Discoveries that Re-wrote Early Prehistory

1 min read

Prof Sir Paul Mellars, University of Edinburgh, trustee of the ACE Foundation

The Venus of Hohle Fels.
The Venus of Hohle Fels.

• The world’s oldest stone tools now date back to about 2.6m years ago, at Gona in Ethiopia – with apparently human cut marks on bones possibly as old as 3.4m years at Bouri, also in Ethiopia.

• The earliest human settlement of Britain has now been dated to c.800,000 and 500,000, at Pakefield and Happisburgh on the Norfolk coast.

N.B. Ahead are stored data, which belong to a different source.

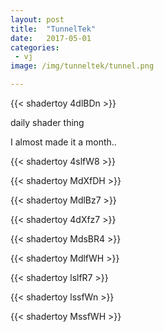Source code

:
 ```yaml
---
layout: post
title:  "TunnelTek"
date:   2017-05-01
categories: 
 - vj
image: /img/tunneltek/tunnel.png

---
```

{{< shadertoy 4dlBDn >}}

daily shader thing
<!--more-->
 
 
I almost made it a month..

{{< shadertoy 4slfW8 >}}

{{< shadertoy MdXfDH >}}

{{< shadertoy MdlBz7 >}}

{{< shadertoy 4dXfz7 >}}

{{< shadertoy MdsBR4 >}}

{{< shadertoy MdlfWH >}}

{{< shadertoy lslfR7 >}}

{{< shadertoy lssfWn >}}

{{< shadertoy MssfWH >}}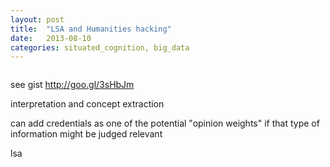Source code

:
 ```yaml
---
layout: post
title:  "LSA and Humanities hacking"
date:   2013-08-10
categories: situated_cognition, big_data
---
```


![]()


see gist http://goo.gl/3sHbJm


interpretation and concept extraction

can add credentials as one of the potential "opinion weights" if that type of information might be judged relevant


lsa



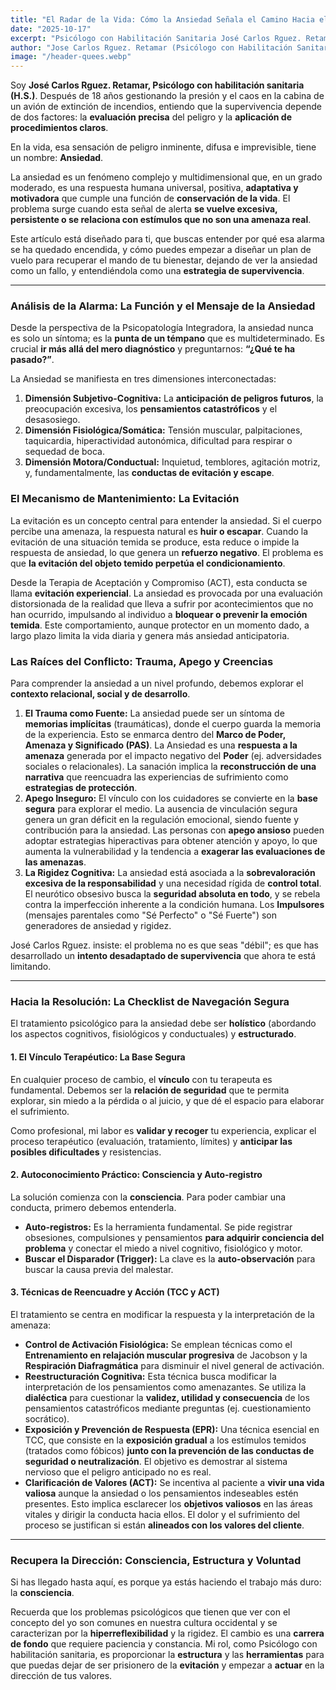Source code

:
 ```yaml
---
title: "El Radar de la Vida: Cómo la Ansiedad Señala el Camino Hacia el Control"
date: "2025-10-17"
excerpt: "Psicólogo con Habilitación Sanitaria José Carlos Rguez. Retamar explica cómo la ansiedad es una señal adaptativa que, cuando se vuelve excesiva, requiere una 'checklist' de procedimientos claros (TCC, ACT, EMDR) para recuperar el mando."
author: "Jose Carlos Rguez. Retamar (Psicólogo con Habilitación Sanitaria)"
image: "/header-quees.webp" 
---
```


Soy **José Carlos Rguez. Retamar, Psicólogo con habilitación sanitaria (H.S.)**. Después de 18 años gestionando la presión y el caos en la cabina de un avión de extinción de incendios, entiendo que la supervivencia depende de dos factores: la **evaluación precisa** del peligro y la **aplicación de procedimientos claros**.

En la vida, esa sensación de peligro inminente, difusa e imprevisible, tiene un nombre: **Ansiedad**.

La ansiedad es un fenómeno complejo y multidimensional que, en un grado moderado, es una respuesta humana universal, positiva, **adaptativa y motivadora** que cumple una función de **conservación de la vida**. El problema surge cuando esta señal de alerta **se vuelve excesiva, persistente o se relaciona con estímulos que no son una amenaza real**.

Este artículo está diseñado para ti, que buscas entender por qué esa alarma se ha quedado encendida, y cómo puedes empezar a diseñar un plan de vuelo para recuperar el mando de tu bienestar, dejando de ver la ansiedad como un fallo, y entendiéndola como una **estrategia de supervivencia**.

---

### Análisis de la Alarma: La Función y el Mensaje de la Ansiedad

Desde la perspectiva de la Psicopatología Integradora, la ansiedad nunca es solo un síntoma; es la **punta de un témpano** que es multideterminado. Es crucial **ir más allá del mero diagnóstico** y preguntarnos: **“¿Qué te ha pasado?”**.

La Ansiedad se manifiesta en tres dimensiones interconectadas:

1.  **Dimensión Subjetivo-Cognitiva:** La **anticipación de peligros futuros**, la preocupación excesiva, los **pensamientos catastróficos** y el desasosiego.
2.  **Dimensión Fisiológica/Somática:** Tensión muscular, palpitaciones, taquicardia, hiperactividad autonómica, dificultad para respirar o sequedad de boca.
3.  **Dimensión Motora/Conductual:** Inquietud, temblores, agitación motriz, y, fundamentalmente, las **conductas de evitación y escape**.

### El Mecanismo de Mantenimiento: La Evitación

La evitación es un concepto central para entender la ansiedad. Si el cuerpo percibe una amenaza, la respuesta natural es **huir o escapar**. Cuando la evitación de una situación temida se produce, esta reduce o impide la respuesta de ansiedad, lo que genera un **refuerzo negativo**. El problema es que **la evitación del objeto temido perpetúa el condicionamiento**.

Desde la Terapia de Aceptación y Compromiso (ACT), esta conducta se llama **evitación experiencial**. La ansiedad es provocada por una evaluación distorsionada de la realidad que lleva a sufrir por acontecimientos que no han ocurrido, impulsando al individuo a **bloquear o prevenir la emoción temida**. Este comportamiento, aunque protector en un momento dado, a largo plazo limita la vida diaria y genera más ansiedad anticipatoria.

### Las Raíces del Conflicto: Trauma, Apego y Creencias

Para comprender la ansiedad a un nivel profundo, debemos explorar el **contexto relacional, social y de desarrollo**.

1.  **El Trauma como Fuente:** La ansiedad puede ser un síntoma de **memorias implícitas** (traumáticas), donde el cuerpo guarda la memoria de la experiencia. Esto se enmarca dentro del **Marco de Poder, Amenaza y Significado (PAS)**. La Ansiedad es una **respuesta a la amenaza** generada por el impacto negativo del **Poder** (ej. adversidades sociales o relacionales). La sanación implica la **reconstrucción de una narrativa** que reencuadra las experiencias de sufrimiento como **estrategias de protección**.
2.  **Apego Inseguro:** El vínculo con los cuidadores se convierte en la **base segura** para explorar el medio. La ausencia de vinculación segura genera un gran déficit en la regulación emocional, siendo fuente y contribución para la ansiedad. Las personas con **apego ansioso** pueden adoptar estrategias hiperactivas para obtener atención y apoyo, lo que aumenta la vulnerabilidad y la tendencia a **exagerar las evaluaciones de las amenazas**.
3.  **La Rigidez Cognitiva:** La ansiedad está asociada a la **sobrevaloración excesiva de la responsabilidad** y una necesidad rígida de **control total**. El neurótico obsesivo busca la **seguridad absoluta en todo**, y se rebela contra la imperfección inherente a la condición humana. Los **Impulsores** (mensajes parentales como "Sé Perfecto" o "Sé Fuerte") son generadores de ansiedad y rigidez.

José Carlos Rguez. insiste: el problema no es que seas "débil"; es que has desarrollado un **intento desadaptado de supervivencia** que ahora te está limitando.

---

### Hacia la Resolución: La Checklist de Navegación Segura

El tratamiento psicológico para la ansiedad debe ser **holístico** (abordando los aspectos cognitivos, fisiológicos y conductuales) y **estructurado**.

#### 1. El Vínculo Terapéutico: La Base Segura

En cualquier proceso de cambio, el **vínculo** con tu terapeuta es fundamental. Debemos ser la **relación de seguridad** que te permita explorar, sin miedo a la pérdida o al juicio, y que dé el espacio para elaborar el sufrimiento.

Como profesional, mi labor es **validar y recoger** tu experiencia, explicar el proceso terapéutico (evaluación, tratamiento, límites) y **anticipar las posibles dificultades** y resistencias.

#### 2. Autoconocimiento Práctico: Consciencia y Auto-registro

La solución comienza con la **consciencia**. Para poder cambiar una conducta, primero debemos entenderla.

* **Auto-registros:** Es la herramienta fundamental. Se pide registrar obsesiones, compulsiones y pensamientos **para adquirir conciencia del problema** y conectar el miedo a nivel cognitivo, fisiológico y motor.
* **Buscar el Disparador (Trigger):** La clave es la **auto-observación** para buscar la causa previa del malestar.

#### 3. Técnicas de Reencuadre y Acción (TCC y ACT)

El tratamiento se centra en modificar la respuesta y la interpretación de la amenaza:

* **Control de Activación Fisiológica:** Se emplean técnicas como el **Entrenamiento en relajación muscular progresiva** de Jacobson y la **Respiración Diafragmática** para disminuir el nivel general de activación.
* **Reestructuración Cognitiva:** Esta técnica busca modificar la interpretación de los pensamientos como amenazantes. Se utiliza la **dialéctica** para cuestionar la **validez, utilidad y consecuencia** de los pensamientos catastróficos mediante preguntas (ej. cuestionamiento socrático).
* **Exposición y Prevención de Respuesta (EPR):** Una técnica esencial en TCC, que consiste en la **exposición gradual** a los estímulos temidos (tratados como fóbicos) **junto con la prevención de las conductas de seguridad o neutralización**. El objetivo es demostrar al sistema nervioso que el peligro anticipado no es real.
* **Clarificación de Valores (ACT):** Se incentiva al paciente a **vivir una vida valiosa** aunque la ansiedad o los pensamientos indeseables estén presentes. Esto implica esclarecer los **objetivos valiosos** en las áreas vitales y dirigir la conducta hacia ellos. El dolor y el sufrimiento del proceso se justifican si están **alineados con los valores del cliente**.

---

### Recupera la Dirección: Consciencia, Estructura y Voluntad

Si has llegado hasta aquí, es porque ya estás haciendo el trabajo más duro: la **consciencia**.

Recuerda que los problemas psicológicos que tienen que ver con el concepto del yo son comunes en nuestra cultura occidental y se caracterizan por la **hiperreflexibilidad** y la rigidez. El cambio es una **carrera de fondo** que requiere paciencia y constancia. Mi rol, como Psicólogo con habilitación sanitaria, es proporcionar la **estructura** y las **herramientas** para que puedas dejar de ser prisionero de la **evitación** y empezar a **actuar** en la dirección de tus valores.
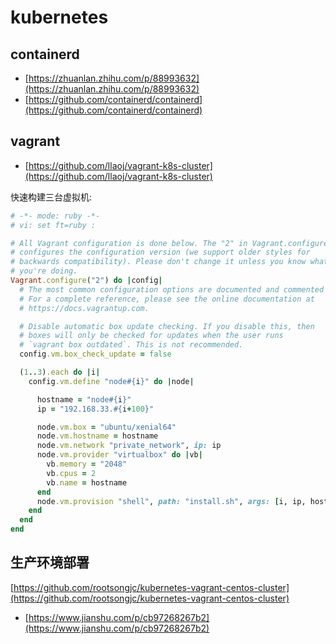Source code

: # kubernetes

## containerd

- [https://zhuanlan.zhihu.com/p/88993632](https://zhuanlan.zhihu.com/p/88993632)
- [https://github.com/containerd/containerd](https://github.com/containerd/containerd)

## vagrant

- [https://github.com/llaoj/vagrant-k8s-cluster](https://github.com/llaoj/vagrant-k8s-cluster)

快速构建三台虚拟机: 

```ruby
# -*- mode: ruby -*-
# vi: set ft=ruby :

# All Vagrant configuration is done below. The "2" in Vagrant.configure
# configures the configuration version (we support older styles for
# backwards compatibility). Please don't change it unless you know what
# you're doing.
Vagrant.configure("2") do |config|
  # The most common configuration options are documented and commented below.
  # For a complete reference, please see the online documentation at
  # https://docs.vagrantup.com.

  # Disable automatic box update checking. If you disable this, then
  # boxes will only be checked for updates when the user runs
  # `vagrant box outdated`. This is not recommended.
  config.vm.box_check_update = false

  (1..3).each do |i|
    config.vm.define "node#{i}" do |node|

      hostname = "node#{i}"
      ip = "192.168.33.#{i+100}"

      node.vm.box = "ubuntu/xenial64"
      node.vm.hostname = hostname
      node.vm.network "private_network", ip: ip
      node.vm.provider "virtualbox" do |vb|
        vb.memory = "2048"
        vb.cpus = 2
        vb.name = hostname
      end
      node.vm.provision "shell", path: "install.sh", args: [i, ip, hostname]
    end
  end
end
```

## 生产环境部署

[https://github.com/rootsongjc/kubernetes-vagrant-centos-cluster](https://github.com/rootsongjc/kubernetes-vagrant-centos-cluster)

- [https://www.jianshu.com/p/cb97268267b2](https://www.jianshu.com/p/cb97268267b2)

• DNA from Neanderthal sites in Europe has allowed the reconstruction of an almost complete Neanderthal ‘genome’. As a result, we know that Neanderthals and modern humans derived from a common ancestor in Africa about 800,000 years ago, followed by a dispersal of ‘proto-Neanderthals’ into Europe and Asia around 300,000 years ago. Even more spectacular is the DNA identification of the recently discovered ‘Denisovan’ species, dated to c.40,000 years – clearly distinct from both Neanderthal and modern human populations, and not as yet identified (by DNA) from any other site!

• Both new DNA and archaeological evidence suggest that Homo sapiens migrated from east Africa, via the Mouth of the Red Sea, to Asia c.60,000 years ago, rapidly replacing Neanderthal populations across Europe by about 40,000 years ago. Claims of an earlier ‘Out of Africa’ modern human dispersal from Africa to India – before the Mount Toba volcanic super-eruption c.74,000 years ago – have been withdrawn.

• Perforated sea shells from sites in north Africa are evidence of ‘modern’ symbolic behaviour that dates to at least 120,000 years ago.

• In Europe, the earliest Upper Palaeolithic art is now dated to 35,000-40,000 years ago, as at Chauvet cave in France, and at the Hohle Fels cave in Germany where remarkable new discoveries were made of bone and ivory flutes , and carved mammoth-ivory figurines – including the world’s oldest depiction of a woman. At Creswell Crags, UK, we now have the earliest artistic cave engravings of animals.

• Development of the ultrafiltration technique in radiocarbon dating, at Oxford University, shows an increase in the true age of some samples by 2,000 to 5,000 years, demonstrating a progressive dispersal of modern humans across the continent (via the Mediterranean coast and the Danube valley) c.48,000 to 40,000 years ago, allowing for interaction between the final Neanderthal and incoming modern human populations.